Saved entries
===============
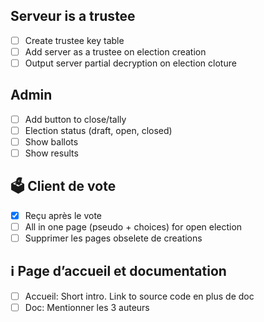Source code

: ## Serveur is a trustee
- [ ] Create trustee key table
- [ ] Add server as a trustee on election creation
- [ ] Output server partial decryption on election cloture

## Admin
- [ ] Add button to close/tally
- [ ] Election status (draft, open, closed)
- [ ] Show ballots
- [ ] Show results

## 🗳️ Client de vote
- [x] Reçu après le vote
- [ ] All in one page (pseudo + choices) for open election
- [ ] Supprimer les pages obselete de creations

## ℹ️ Page d’accueil et documentation
- [ ] Accueil: Short intro. Link to source code en plus de doc
- [ ] Doc: Mentionner les 3 auteurs
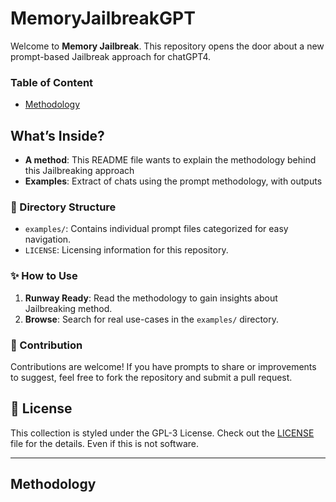# MemoryJailbreakGPT

Welcome to **Memory Jailbreak**. This repository opens the door about a new prompt-based Jailbreak approach for chatGPT4.

### Table of Content
- [Methodology](#methodology)

##  What’s Inside?

- **A method**: This README file wants to explain the methodology behind this Jailbreaking approach
- **Examples**: Extract of chats using the prompt methodology, with outputs

### 📂 Directory Structure

- `examples/`: Contains individual prompt files categorized for easy navigation.
- `LICENSE`: Licensing information for this repository.

### ✨ How to Use

1. **Runway Ready**: Read the methodology to gain insights about Jailbreaking method.
2. **Browse**: Search for real use-cases in the `examples/` directory.


### 🤝 Contribution

Contributions are welcome! If you have prompts to share or improvements to suggest, feel free to fork the repository and submit a pull request.
## 📜 License

This collection is styled under the GPL-3 License. Check out the [LICENSE](LICENSE) file for the details. Even if this is not software.

---


## Methodology
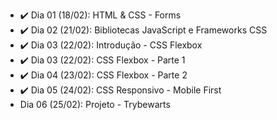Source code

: - :heavy_check_mark: Dia 01 (18/02): HTML & CSS - Forms
- :heavy_check_mark: Dia 02 (21/02): Bibliotecas JavaScript e Frameworks CSS
- :heavy_check_mark: Dia 03 (22/02): Introdução - CSS Flexbox
- :heavy_check_mark: Dia 03 (22/02): CSS Flexbox - Parte 1
- :heavy_check_mark: Dia 04 (23/02): CSS Flexbox - Parte 2
- :heavy_check_mark: Dia 05 (24/02): CSS Responsivo - Mobile First
- <!--:heavy_check_mark:--> Dia 06 (25/02): Projeto - Trybewarts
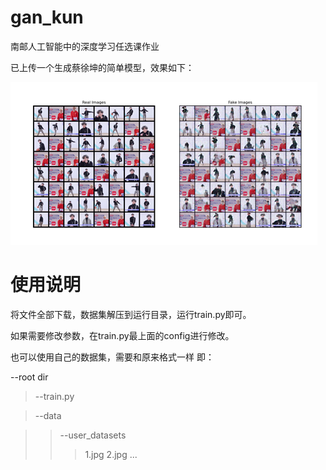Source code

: # gan_kun
南邮人工智能中的深度学习任选课作业



已上传一个生成蔡徐坤的简单模型，效果如下：

![result](.\result.png)



# 使用说明

将文件全部下载，数据集解压到运行目录，运行train.py即可。

如果需要修改参数，在train.py最上面的config进行修改。

也可以使用自己的数据集，需要和原来格式一样 即：

--root dir

>--train.py

>--data

>>--user_datasets
>>>1.jpg
>>>2.jpg
>>>...
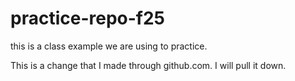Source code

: # practice-repo-f25
this is a class example we are using to practice.

This is a change that I made through github.com. I will pull it down.
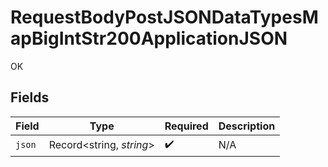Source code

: # RequestBodyPostJSONDataTypesMapBigIntStr200ApplicationJSON

OK


## Fields

| Field                    | Type                     | Required                 | Description              |
| ------------------------ | ------------------------ | ------------------------ | ------------------------ |
| `json`                   | Record<string, *string*> | :heavy_check_mark:       | N/A                      |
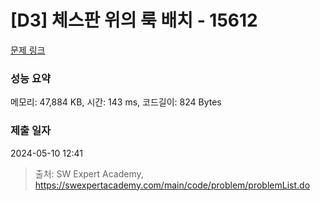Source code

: # [D3] 체스판 위의 룩 배치 - 15612 

[문제 링크](https://swexpertacademy.com/main/code/problem/problemDetail.do?contestProbId=AYOBfxwaAXsDFATW) 

### 성능 요약

메모리: 47,884 KB, 시간: 143 ms, 코드길이: 824 Bytes

### 제출 일자

2024-05-10 12:41



> 출처: SW Expert Academy, https://swexpertacademy.com/main/code/problem/problemList.do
===============
Task instructions: Which lines in the records contain the word "approach"? Copy each one.

Task solution:
Welcome to **Memory Jailbreak**. This repository opens the door about a new prompt-based Jailbreak approach for chatGPT4.
- **A method**: This README file wants to explain the methodology behind this Jailbreaking approach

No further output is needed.